> **Work task**
Everything in the listing below except the pictures should be reproduced exactly.

> **Dataset records**
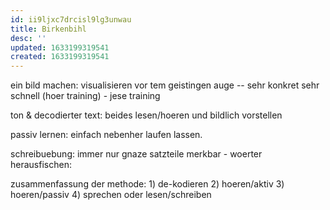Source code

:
 ```yaml
---
id: ii9ljxc7drcisl9lg3unwau
title: Birkenbihl
desc: ''
updated: 1633199319541
created: 1633199319541
---
```


ein bild machen: visualisieren vor tem geistingen auge -- sehr konkret sehr schnell
(hoer training) - jese training

ton & decodierter text:  beides lesen/hoeren und bildlich vorstellen

passiv lernen: einfach nebenher laufen lassen.

schreibuebung: immer nur gnaze satzteile merkbar - woerter herausfischen:

zusammenfassung der methode:
     1) de-kodieren
     2) hoeren/aktiv
     3) hoeren/passiv
     4) sprechen oder lesen/schreiben
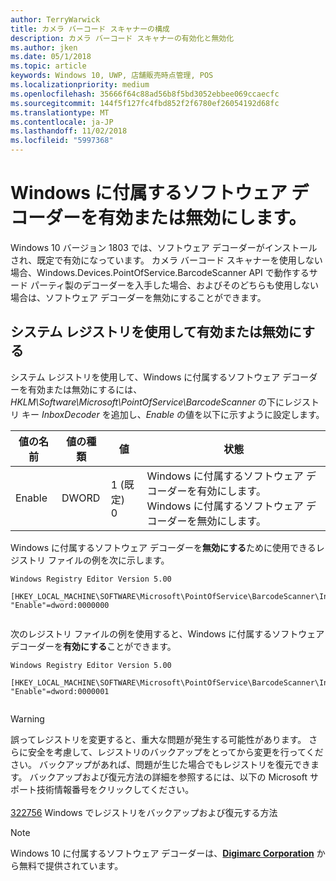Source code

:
 ```yaml
---
author: TerryWarwick
title: カメラ バーコード スキャナーの構成
description: カメラ バーコード スキャナーの有効化と無効化
ms.author: jken
ms.date: 05/1/2018
ms.topic: article
keywords: Windows 10, UWP, 店舗販売時点管理, POS
ms.localizationpriority: medium
ms.openlocfilehash: 35666f64c88ad56b8f5bd3052ebbee069ccaecfc
ms.sourcegitcommit: 144f5f127fc4fbd852f2f6780ef26054192d68fc
ms.translationtype: MT
ms.contentlocale: ja-JP
ms.lasthandoff: 11/02/2018
ms.locfileid: "5997368"
---
```

# <a name="enable-or-disable-the-software-decoder-that-ships-with-windows"></a>Windows に付属するソフトウェア デコーダーを有効または無効にします。
Windows 10 バージョン 1803 では、ソフトウェア デコーダーがインストールされ、既定で有効になっています。  カメラ バーコード スキャナーを使用しない場合、Windows.Devices.PointOfService.BarcodeScanner API で動作するサード パーティ製のデコーダーを入手した場合、およびそのどちらも使用しない場合は、ソフトウェア デコーダーを無効にすることができます。

## <a name="enable-or-disable-using-the-system-registry"></a>システム レジストリを使用して有効または無効にする
システム レジストリを使用して、Windows に付属するソフトウェア デコーダーを有効または無効にするには、*HKLM\Software\Microsoft\PointOfService\BarcodeScanner* の下にレジストリ キー *InboxDecoder* を追加し、*Enable* の値を以下に示すように設定します。

| 値の名前  | 値の種類 | 値 | 状態 |
| ----------- | --------- | -------|--------|
| Enable      | DWORD     | 1 (既定)<br/>0 |  Windows に付属するソフトウェア デコーダーを有効にします。 <br/> Windows に付属するソフトウェア デコーダーを無効にします。 |


Windows に付属するソフトウェア デコーダーを**無効にする**ために使用できるレジストリ ファイルの例を次に示します。

```
Windows Registry Editor Version 5.00

[HKEY_LOCAL_MACHINE\SOFTWARE\Microsoft\PointOfService\BarcodeScanner\InboxDecoder]
"Enable"=dword:0000000


```  
    
次のレジストリ ファイルの例を使用すると、Windows に付属するソフトウェア デコーダーを**有効にする**ことができます。

```
Windows Registry Editor Version 5.00

[HKEY_LOCAL_MACHINE\SOFTWARE\Microsoft\PointOfService\BarcodeScanner\InboxDecoder]
"Enable"=dword:0000001


```  

> [!Warning] 
> 誤ってレジストリを変更すると、重大な問題が発生する可能性があります。  さらに安全を考慮して、レジストリのバックアップをとってから変更を行ってください。  バックアップがあれば、問題が生じた場合でもレジストリを復元できます。  バックアップおよび復元方法の詳細を参照するには、以下の Microsoft サポート技術情報番号をクリックしてください。 <br/><br/> [322756](http://support.microsoft.com/kb/322756) Windows でレジストリをバックアップおよび復元する方法

> [!NOTE]
> Windows 10 に付属するソフトウェア デコーダーは、[**Digimarc Corporation**](https://www.digimarc.com/) から無料で提供されています。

> **Solution to the exercise**
Source code

:
 ```yaml
---
id: ii9ljxc7drcisl9lg3unwau
title: Birkenbihl
desc: ''
updated: 1633199319541
created: 1633199319541
---
```


ein bild machen: visualisieren vor tem geistingen auge -- sehr konkret sehr schnell
(hoer training) - jese training

ton & decodierter text:  beides lesen/hoeren und bildlich vorstellen

passiv lernen: einfach nebenher laufen lassen.

schreibuebung: immer nur gnaze satzteile merkbar - woerter herausfischen:

zusammenfassung der methode:
     1) de-kodieren
     2) hoeren/aktiv
     3) hoeren/passiv
     4) sprechen oder lesen/schreiben
Source code

:
 ```yaml
---
author: TerryWarwick
title: カメラ バーコード スキャナーの構成
description: カメラ バーコード スキャナーの有効化と無効化
ms.author: jken
ms.date: 05/1/2018
ms.topic: article
keywords: Windows 10, UWP, 店舗販売時点管理, POS
ms.localizationpriority: medium
ms.openlocfilehash: 35666f64c88ad56b8f5bd3052ebbee069ccaecfc
ms.sourcegitcommit: 144f5f127fc4fbd852f2f6780ef26054192d68fc
ms.translationtype: MT
ms.contentlocale: ja-JP
ms.lasthandoff: 11/02/2018
ms.locfileid: "5997368"
---
```

# <a name="enable-or-disable-the-software-decoder-that-ships-with-windows"></a>Windows に付属するソフトウェア デコーダーを有効または無効にします。
Windows 10 バージョン 1803 では、ソフトウェア デコーダーがインストールされ、既定で有効になっています。  カメラ バーコード スキャナーを使用しない場合、Windows.Devices.PointOfService.BarcodeScanner API で動作するサード パーティ製のデコーダーを入手した場合、およびそのどちらも使用しない場合は、ソフトウェア デコーダーを無効にすることができます。

## <a name="enable-or-disable-using-the-system-registry"></a>システム レジストリを使用して有効または無効にする
システム レジストリを使用して、Windows に付属するソフトウェア デコーダーを有効または無効にするには、*HKLM\Software\Microsoft\PointOfService\BarcodeScanner* の下にレジストリ キー *InboxDecoder* を追加し、*Enable* の値を以下に示すように設定します。

| 値の名前  | 値の種類 | 値 | 状態 |
| ----------- | --------- | -------|--------|
| Enable      | DWORD     | 1 (既定)<br/>0 |  Windows に付属するソフトウェア デコーダーを有効にします。 <br/> Windows に付属するソフトウェア デコーダーを無効にします。 |


Windows に付属するソフトウェア デコーダーを**無効にする**ために使用できるレジストリ ファイルの例を次に示します。

```
Windows Registry Editor Version 5.00

[HKEY_LOCAL_MACHINE\SOFTWARE\Microsoft\PointOfService\BarcodeScanner\InboxDecoder]
"Enable"=dword:0000000


```  
    
次のレジストリ ファイルの例を使用すると、Windows に付属するソフトウェア デコーダーを**有効にする**ことができます。

```
Windows Registry Editor Version 5.00

[HKEY_LOCAL_MACHINE\SOFTWARE\Microsoft\PointOfService\BarcodeScanner\InboxDecoder]
"Enable"=dword:0000001


```  

> [!Warning] 
> 誤ってレジストリを変更すると、重大な問題が発生する可能性があります。  さらに安全を考慮して、レジストリのバックアップをとってから変更を行ってください。  バックアップがあれば、問題が生じた場合でもレジストリを復元できます。  バックアップおよび復元方法の詳細を参照するには、以下の Microsoft サポート技術情報番号をクリックしてください。 <br/><br/> [322756](http://support.microsoft.com/kb/322756) Windows でレジストリをバックアップおよび復元する方法

> [!NOTE]
> Windows 10 に付属するソフトウェア デコーダーは、[**Digimarc Corporation**](https://www.digimarc.com/) から無料で提供されています。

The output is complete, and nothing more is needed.